Site icon

Jugement attendu lundi dans l’affaire de fusillade PIU Sukuta–Jabang

Par : Isatou Sarr

Le juge Ebrima Jaiteh de la Haute Cour doit rendre son jugement le lundi 30 mars 2026 dans l’affaire de la fusillade de la PIU Sukuta–Jabang impliquant Ousainou Bojang et sa sœur, Amie Bojang. La décision est prévue pour 10h00.

Les deux accusés sont jugés pour leur rôle présumé dans la fusillade de septembre 2023 aux feux de circulation de Sukuta–Jabang, qui a fait deux policiers morts et un autre blessé.

Au cours de ce procès de près de trois ans, l’accusation a appelé 13 témoins, dont Mama Jabbie, un marabout ; Ansey Jawo, un officier survivant ; et trois agents de sécurité qui auraient été témoins de l’incident.

La défense a présenté 12 témoins, dont Kathleen McGee, basée au Royaume-Uni, le journaliste Bakary Mankajang, ainsi que des hauts responsables gouvernementaux : la porte-parole présidentielle Ebrima G. Sankareh, l’inspecteur général adjoint de la police Momodou Sowe, et le conseiller à la sécurité nationale Abubacarr Sulayman Jeng, qui avaient participé à un point presse après l’incident.

Ousainou Bojang, témoignant en sa propre défense, a nié toute implication et a contesté les preuves d’identification de l’accusation. Il a contesté avoir été diffusé sur des images de vidéosurveillance, a remis en question la gestion des objets clés et a allégué une contrainte à avouer des liens avec le Parti démocratique uni. Il a également présenté des documents financiers et a indiqué un reçu de dépôt manquant de 20 000 D.

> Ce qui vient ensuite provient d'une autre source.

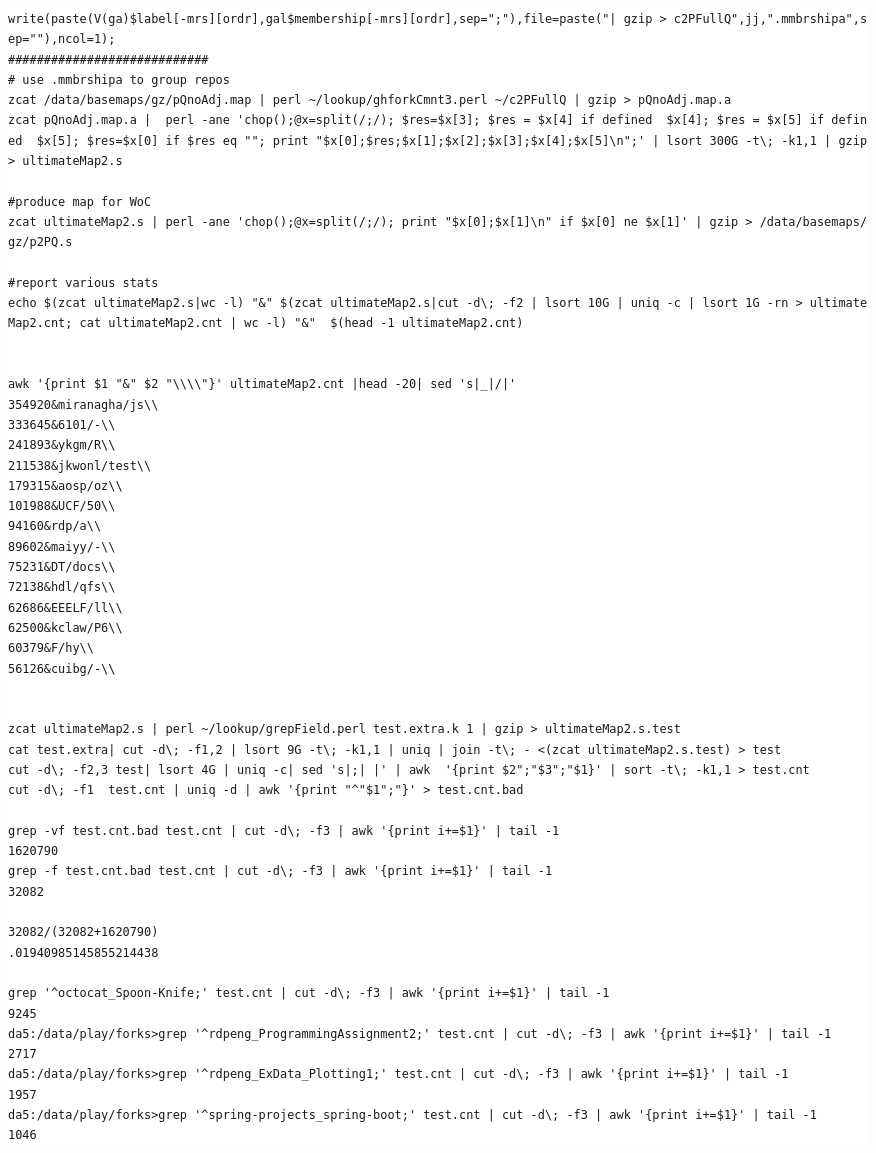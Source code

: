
 ```
write(paste(V(ga)$label[-mrs][ordr],gal$membership[-mrs][ordr],sep=";"),file=paste("| gzip > c2PFullQ",jj,".mmbrshipa",sep=""),ncol=1);
############################
# use .mmbrshipa to group repos
zcat /data/basemaps/gz/pQnoAdj.map | perl ~/lookup/ghforkCmnt3.perl ~/c2PFullQ | gzip > pQnoAdj.map.a
zcat pQnoAdj.map.a |  perl -ane 'chop();@x=split(/;/); $res=$x[3]; $res = $x[4] if defined  $x[4]; $res = $x[5] if defined  $x[5]; $res=$x[0] if $res eq ""; print "$x[0];$res;$x[1];$x[2];$x[3];$x[4];$x[5]\n";' | lsort 300G -t\; -k1,1 | gzip > ultimateMap2.s

#produce map for WoC
zcat ultimateMap2.s | perl -ane 'chop();@x=split(/;/); print "$x[0];$x[1]\n" if $x[0] ne $x[1]' | gzip > /data/basemaps/gz/p2PQ.s

#report various stats
echo $(zcat ultimateMap2.s|wc -l) "&" $(zcat ultimateMap2.s|cut -d\; -f2 | lsort 10G | uniq -c | lsort 1G -rn > ultimateMap2.cnt; cat ultimateMap2.cnt | wc -l) "&"  $(head -1 ultimateMap2.cnt)


awk '{print $1 "&" $2 "\\\\"}' ultimateMap2.cnt |head -20| sed 's|_|/|'
354920&miranagha/js\\
333645&6101/-\\
241893&ykgm/R\\
211538&jkwonl/test\\
179315&aosp/oz\\
101988&UCF/50\\
94160&rdp/a\\
89602&maiyy/-\\
75231&DT/docs\\
72138&hdl/qfs\\
62686&EEELF/ll\\
62500&kclaw/P6\\
60379&F/hy\\
56126&cuibg/-\\


zcat ultimateMap2.s | perl ~/lookup/grepField.perl test.extra.k 1 | gzip > ultimateMap2.s.test
cat test.extra| cut -d\; -f1,2 | lsort 9G -t\; -k1,1 | uniq | join -t\; - <(zcat ultimateMap2.s.test) > test
cut -d\; -f2,3 test| lsort 4G | uniq -c| sed 's|;| |' | awk  '{print $2";"$3";"$1}' | sort -t\; -k1,1 > test.cnt
cut -d\; -f1  test.cnt | uniq -d | awk '{print "^"$1";"}' > test.cnt.bad

grep -vf test.cnt.bad test.cnt | cut -d\; -f3 | awk '{print i+=$1}' | tail -1
1620790
grep -f test.cnt.bad test.cnt | cut -d\; -f3 | awk '{print i+=$1}' | tail -1
32082

32082/(32082+1620790)
.01940985145855214438

grep '^octocat_Spoon-Knife;' test.cnt | cut -d\; -f3 | awk '{print i+=$1}' | tail -1                                                                                          
9245
da5:/data/play/forks>grep '^rdpeng_ProgrammingAssignment2;' test.cnt | cut -d\; -f3 | awk '{print i+=$1}' | tail -1                                                                                
2717
da5:/data/play/forks>grep '^rdpeng_ExData_Plotting1;' test.cnt | cut -d\; -f3 | awk '{print i+=$1}' | tail -1
1957
da5:/data/play/forks>grep '^spring-projects_spring-boot;' test.cnt | cut -d\; -f3 | awk '{print i+=$1}' | tail -1
1046
```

La témoin de l’accusation Mama Jabbie a témoigné que Bojang s’était rendu à son domicile à Jululung, aurait avoué les meurtres et demandé de l’aide pour la protection et le transport vers Ziguinchor. Elle a déclaré avoir informé les autorités sénégalaises et l’avoir ensuite identifié en détention. Lors du contre-interrogatoire, elle a reconnu des lacunes dans sa mémoire, notamment des preuves audio perdues de la confession.

Le porte-parole présidentiel Sankareh, le vice-IGP Sowe et le conseiller à la sécurité nationale Jeng ont témoigné que leurs déclarations après l’incident étaient fondées sur des informations officielles et des renseignements préliminaires. Ils ont nié avoir lié les accusés à un quelconque parti ou groupe politique.

La témoin de la défense Kathleen McGee a fourni un alibi pour Ousainou Bojang, montrant des communications WhatsApp avec lui la nuit de la fusillade. Amie Bojang a également nié toute implication et a revendiqué des mauvais traitements pendant sa détention.

Dans les plaidoiries finales, les avocats de la défense ont souligné l’absence de preuves médico-légales ou ADN reliant l’accusé au crime et ont soutenu que l’accusation n’avait pas rempli la charge de la preuve. Le directeur des poursuites publiques a exhorté le tribunal à condamner.

Le juge Jaiteh devrait rendre sa décision lundi.